**What is needed**. Start at the line below containing "Calcolo del ravvedimento operoso" and stop at the line containing "a) La somma omessa;". Repeat every line of that stretch exactly, and nothing outside it.

**Records for the task**.
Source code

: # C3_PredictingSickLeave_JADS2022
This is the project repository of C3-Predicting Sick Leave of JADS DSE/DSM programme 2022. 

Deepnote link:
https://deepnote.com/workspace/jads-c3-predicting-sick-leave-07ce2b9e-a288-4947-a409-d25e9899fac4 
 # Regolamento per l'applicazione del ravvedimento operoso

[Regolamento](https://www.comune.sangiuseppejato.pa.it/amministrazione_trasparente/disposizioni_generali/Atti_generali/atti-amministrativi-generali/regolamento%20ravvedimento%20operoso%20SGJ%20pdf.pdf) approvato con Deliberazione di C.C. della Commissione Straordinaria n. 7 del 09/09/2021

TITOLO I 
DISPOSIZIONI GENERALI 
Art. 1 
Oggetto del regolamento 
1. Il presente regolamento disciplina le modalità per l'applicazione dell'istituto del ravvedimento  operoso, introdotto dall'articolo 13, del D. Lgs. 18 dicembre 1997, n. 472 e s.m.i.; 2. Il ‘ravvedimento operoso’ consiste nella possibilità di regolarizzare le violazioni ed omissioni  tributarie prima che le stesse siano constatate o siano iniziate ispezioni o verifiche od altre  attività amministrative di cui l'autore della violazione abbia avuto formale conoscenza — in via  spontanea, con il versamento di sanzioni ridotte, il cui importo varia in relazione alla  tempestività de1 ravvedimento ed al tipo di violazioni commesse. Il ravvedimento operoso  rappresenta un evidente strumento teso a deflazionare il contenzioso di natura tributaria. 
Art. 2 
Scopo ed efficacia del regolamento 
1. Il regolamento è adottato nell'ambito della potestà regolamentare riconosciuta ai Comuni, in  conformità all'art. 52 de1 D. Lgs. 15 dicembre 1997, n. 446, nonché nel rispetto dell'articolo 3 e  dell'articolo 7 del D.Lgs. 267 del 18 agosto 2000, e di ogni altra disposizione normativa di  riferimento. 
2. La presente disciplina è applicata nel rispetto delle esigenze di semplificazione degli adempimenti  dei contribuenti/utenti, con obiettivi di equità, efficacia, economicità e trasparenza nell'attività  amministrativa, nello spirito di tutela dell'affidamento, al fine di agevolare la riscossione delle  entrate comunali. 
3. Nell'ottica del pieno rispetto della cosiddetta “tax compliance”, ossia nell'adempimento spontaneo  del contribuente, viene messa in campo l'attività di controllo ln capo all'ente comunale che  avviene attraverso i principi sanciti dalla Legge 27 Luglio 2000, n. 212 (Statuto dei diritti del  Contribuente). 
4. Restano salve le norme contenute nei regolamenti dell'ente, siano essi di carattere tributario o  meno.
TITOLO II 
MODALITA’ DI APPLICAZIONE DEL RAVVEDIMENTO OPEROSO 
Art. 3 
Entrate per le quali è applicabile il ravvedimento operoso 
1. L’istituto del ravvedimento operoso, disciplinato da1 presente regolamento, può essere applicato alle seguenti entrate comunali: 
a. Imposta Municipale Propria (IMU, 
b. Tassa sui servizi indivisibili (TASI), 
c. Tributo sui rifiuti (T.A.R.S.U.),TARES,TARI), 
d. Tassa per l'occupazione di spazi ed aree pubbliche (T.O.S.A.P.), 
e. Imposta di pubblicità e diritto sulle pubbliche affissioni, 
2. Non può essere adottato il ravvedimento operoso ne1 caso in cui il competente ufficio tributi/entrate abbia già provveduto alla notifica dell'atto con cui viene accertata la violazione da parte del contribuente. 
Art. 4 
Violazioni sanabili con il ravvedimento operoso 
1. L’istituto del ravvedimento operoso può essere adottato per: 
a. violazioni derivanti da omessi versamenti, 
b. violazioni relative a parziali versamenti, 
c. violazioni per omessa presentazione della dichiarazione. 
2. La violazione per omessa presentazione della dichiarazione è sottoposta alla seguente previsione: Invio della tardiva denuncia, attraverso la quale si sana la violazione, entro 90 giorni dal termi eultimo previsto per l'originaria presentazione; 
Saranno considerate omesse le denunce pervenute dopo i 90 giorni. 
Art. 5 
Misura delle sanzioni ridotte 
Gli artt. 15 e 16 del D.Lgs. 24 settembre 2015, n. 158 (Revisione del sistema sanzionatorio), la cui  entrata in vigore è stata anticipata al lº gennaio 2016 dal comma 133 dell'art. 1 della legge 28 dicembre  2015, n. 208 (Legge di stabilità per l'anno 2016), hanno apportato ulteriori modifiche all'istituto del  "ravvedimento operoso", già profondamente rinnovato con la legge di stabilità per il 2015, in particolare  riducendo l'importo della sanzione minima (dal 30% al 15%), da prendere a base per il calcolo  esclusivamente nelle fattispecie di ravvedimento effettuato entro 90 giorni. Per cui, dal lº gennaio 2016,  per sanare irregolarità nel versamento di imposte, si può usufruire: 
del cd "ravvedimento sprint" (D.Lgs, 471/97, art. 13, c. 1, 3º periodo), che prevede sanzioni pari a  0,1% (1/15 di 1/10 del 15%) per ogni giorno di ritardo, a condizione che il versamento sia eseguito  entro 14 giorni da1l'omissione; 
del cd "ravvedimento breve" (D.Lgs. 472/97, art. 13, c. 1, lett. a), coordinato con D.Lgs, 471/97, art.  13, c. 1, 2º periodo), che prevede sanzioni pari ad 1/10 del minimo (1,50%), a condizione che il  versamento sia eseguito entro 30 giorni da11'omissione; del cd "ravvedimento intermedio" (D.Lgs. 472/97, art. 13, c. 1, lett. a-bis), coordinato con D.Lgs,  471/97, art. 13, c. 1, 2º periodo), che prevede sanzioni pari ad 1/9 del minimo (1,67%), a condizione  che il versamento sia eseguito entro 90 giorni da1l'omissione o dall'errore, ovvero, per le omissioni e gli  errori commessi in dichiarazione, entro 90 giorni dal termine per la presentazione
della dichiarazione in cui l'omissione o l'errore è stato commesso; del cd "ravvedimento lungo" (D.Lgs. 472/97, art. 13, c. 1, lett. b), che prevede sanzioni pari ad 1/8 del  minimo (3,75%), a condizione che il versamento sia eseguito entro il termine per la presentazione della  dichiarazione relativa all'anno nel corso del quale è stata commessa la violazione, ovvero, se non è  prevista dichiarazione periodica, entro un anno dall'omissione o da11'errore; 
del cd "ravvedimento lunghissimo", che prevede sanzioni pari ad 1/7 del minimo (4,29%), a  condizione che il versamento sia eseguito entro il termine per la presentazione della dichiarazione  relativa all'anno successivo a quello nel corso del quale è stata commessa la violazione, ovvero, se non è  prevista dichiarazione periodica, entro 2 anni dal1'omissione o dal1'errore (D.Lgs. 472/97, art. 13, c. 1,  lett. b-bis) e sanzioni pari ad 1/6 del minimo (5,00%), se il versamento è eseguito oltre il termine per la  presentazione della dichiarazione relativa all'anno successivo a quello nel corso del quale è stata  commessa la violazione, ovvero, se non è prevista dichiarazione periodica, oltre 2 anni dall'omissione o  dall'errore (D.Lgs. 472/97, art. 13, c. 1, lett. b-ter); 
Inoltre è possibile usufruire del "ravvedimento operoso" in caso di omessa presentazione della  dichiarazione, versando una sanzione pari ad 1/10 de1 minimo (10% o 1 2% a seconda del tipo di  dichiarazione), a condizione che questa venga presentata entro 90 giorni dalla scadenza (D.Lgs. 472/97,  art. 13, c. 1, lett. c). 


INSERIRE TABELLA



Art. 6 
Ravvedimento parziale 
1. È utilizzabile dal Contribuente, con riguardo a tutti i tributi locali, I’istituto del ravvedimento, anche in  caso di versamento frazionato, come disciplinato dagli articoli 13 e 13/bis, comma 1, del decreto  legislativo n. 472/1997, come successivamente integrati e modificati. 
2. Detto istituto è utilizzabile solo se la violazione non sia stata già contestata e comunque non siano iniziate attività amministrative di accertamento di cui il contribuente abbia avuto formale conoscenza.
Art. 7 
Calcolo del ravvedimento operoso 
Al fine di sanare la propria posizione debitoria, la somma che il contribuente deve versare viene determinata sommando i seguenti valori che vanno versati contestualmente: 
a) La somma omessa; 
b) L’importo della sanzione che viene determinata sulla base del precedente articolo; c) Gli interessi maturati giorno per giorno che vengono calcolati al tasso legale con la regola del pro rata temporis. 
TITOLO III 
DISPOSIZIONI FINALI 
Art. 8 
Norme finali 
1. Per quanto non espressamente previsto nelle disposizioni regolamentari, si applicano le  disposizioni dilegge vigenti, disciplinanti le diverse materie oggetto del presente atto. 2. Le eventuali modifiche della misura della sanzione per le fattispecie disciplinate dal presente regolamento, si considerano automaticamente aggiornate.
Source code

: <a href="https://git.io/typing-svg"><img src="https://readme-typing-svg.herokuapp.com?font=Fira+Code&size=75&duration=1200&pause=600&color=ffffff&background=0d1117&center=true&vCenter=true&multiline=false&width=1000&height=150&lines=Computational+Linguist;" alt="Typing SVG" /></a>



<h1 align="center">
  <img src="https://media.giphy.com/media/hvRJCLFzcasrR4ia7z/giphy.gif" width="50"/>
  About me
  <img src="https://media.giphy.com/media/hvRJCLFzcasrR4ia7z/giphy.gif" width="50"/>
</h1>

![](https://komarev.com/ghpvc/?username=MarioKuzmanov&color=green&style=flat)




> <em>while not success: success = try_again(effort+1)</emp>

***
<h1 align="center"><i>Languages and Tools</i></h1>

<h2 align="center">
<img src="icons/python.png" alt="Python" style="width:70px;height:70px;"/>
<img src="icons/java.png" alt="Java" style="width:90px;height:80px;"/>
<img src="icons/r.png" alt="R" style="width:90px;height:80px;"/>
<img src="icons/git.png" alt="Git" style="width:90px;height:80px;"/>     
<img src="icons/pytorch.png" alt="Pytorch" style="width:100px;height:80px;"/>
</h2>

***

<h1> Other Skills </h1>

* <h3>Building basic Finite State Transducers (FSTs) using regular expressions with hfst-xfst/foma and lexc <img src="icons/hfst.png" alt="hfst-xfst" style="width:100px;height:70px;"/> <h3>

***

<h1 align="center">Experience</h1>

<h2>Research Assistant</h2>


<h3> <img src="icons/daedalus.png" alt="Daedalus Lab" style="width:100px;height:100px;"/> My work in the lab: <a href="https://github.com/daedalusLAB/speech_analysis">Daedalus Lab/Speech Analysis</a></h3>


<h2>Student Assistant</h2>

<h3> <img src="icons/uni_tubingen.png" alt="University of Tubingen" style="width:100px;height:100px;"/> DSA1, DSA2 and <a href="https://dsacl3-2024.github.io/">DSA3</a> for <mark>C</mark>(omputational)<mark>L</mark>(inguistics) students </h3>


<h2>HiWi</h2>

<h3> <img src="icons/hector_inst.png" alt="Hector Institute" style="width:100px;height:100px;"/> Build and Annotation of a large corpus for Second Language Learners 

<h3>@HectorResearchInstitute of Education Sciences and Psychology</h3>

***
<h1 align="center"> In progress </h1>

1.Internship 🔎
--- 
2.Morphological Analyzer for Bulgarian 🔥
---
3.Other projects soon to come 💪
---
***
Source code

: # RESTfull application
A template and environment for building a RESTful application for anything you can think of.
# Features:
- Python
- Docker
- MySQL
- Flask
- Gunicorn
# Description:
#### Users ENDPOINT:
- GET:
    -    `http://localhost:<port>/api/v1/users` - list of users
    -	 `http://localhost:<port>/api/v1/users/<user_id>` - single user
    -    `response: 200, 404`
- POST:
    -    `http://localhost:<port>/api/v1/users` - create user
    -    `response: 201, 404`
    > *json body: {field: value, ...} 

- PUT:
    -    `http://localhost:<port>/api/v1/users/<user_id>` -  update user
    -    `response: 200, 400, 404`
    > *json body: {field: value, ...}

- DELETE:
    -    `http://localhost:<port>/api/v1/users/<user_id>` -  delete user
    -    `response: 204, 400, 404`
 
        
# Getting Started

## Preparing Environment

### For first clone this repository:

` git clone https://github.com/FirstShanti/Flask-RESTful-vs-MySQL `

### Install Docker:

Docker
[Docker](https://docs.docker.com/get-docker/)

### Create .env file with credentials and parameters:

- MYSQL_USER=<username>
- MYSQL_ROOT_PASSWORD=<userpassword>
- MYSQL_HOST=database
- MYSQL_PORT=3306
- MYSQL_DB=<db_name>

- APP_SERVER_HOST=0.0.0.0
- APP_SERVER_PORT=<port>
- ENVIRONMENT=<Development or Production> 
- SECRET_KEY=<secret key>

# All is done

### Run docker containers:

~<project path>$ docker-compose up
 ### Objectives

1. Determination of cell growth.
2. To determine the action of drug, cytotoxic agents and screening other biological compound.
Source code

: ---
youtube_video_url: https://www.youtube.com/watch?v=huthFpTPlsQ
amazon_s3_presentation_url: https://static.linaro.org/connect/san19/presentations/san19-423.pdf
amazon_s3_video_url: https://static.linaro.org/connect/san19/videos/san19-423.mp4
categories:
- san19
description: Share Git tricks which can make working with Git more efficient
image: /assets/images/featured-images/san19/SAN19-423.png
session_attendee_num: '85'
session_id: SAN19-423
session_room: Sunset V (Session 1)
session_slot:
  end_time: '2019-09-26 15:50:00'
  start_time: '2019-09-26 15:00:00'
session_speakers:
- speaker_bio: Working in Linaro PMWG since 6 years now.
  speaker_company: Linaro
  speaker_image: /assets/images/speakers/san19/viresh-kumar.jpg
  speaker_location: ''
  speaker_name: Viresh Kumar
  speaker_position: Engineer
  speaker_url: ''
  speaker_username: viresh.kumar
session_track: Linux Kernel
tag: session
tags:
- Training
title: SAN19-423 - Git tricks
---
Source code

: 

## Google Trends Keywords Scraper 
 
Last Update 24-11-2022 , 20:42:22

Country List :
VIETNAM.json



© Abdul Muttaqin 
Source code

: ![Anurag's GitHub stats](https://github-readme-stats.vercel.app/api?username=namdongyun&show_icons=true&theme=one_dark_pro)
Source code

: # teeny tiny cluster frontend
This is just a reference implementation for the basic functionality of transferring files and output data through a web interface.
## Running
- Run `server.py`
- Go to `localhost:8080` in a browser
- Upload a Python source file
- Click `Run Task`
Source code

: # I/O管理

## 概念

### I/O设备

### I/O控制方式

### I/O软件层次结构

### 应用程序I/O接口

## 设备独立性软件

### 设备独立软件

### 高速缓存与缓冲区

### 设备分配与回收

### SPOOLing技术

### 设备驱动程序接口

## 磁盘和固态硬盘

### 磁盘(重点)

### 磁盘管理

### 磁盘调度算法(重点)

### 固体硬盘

**Solution to this problem**.
Calcolo del ravvedimento operoso 
Al fine di sanare la propria posizione debitoria, la somma che il contribuente deve versare viene determinata sommando i seguenti valori che vanno versati contestualmente: 
a) La somma omessa; 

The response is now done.